Task description: Print the whole listing below exactly, skipping every picture.

Material shown:
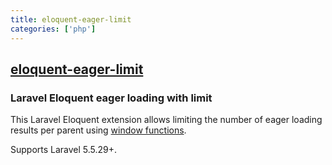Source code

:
 ```yaml
---
title: eloquent-eager-limit
categories: ['php']
---
```

## [eloquent-eager-limit](https://github.com/staudenmeir/eloquent-eager-limit)

### Laravel Eloquent eager loading with limit

This Laravel Eloquent extension allows limiting the number of eager loading results per parent using [window functions](https://en.wikipedia.org/wiki/Select_(SQL)#Limiting_result_rows).

Supports Laravel 5.5.29+.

Task solution:
Source code

:
 ```yaml
---
title: eloquent-eager-limit
categories: ['php']
---
```

## [eloquent-eager-limit](https://github.com/staudenmeir/eloquent-eager-limit)

### Laravel Eloquent eager loading with limit

This Laravel Eloquent extension allows limiting the number of eager loading results per parent using [window functions](https://en.wikipedia.org/wiki/Select_(SQL)#Limiting_result_rows).

Supports Laravel 5.5.29+.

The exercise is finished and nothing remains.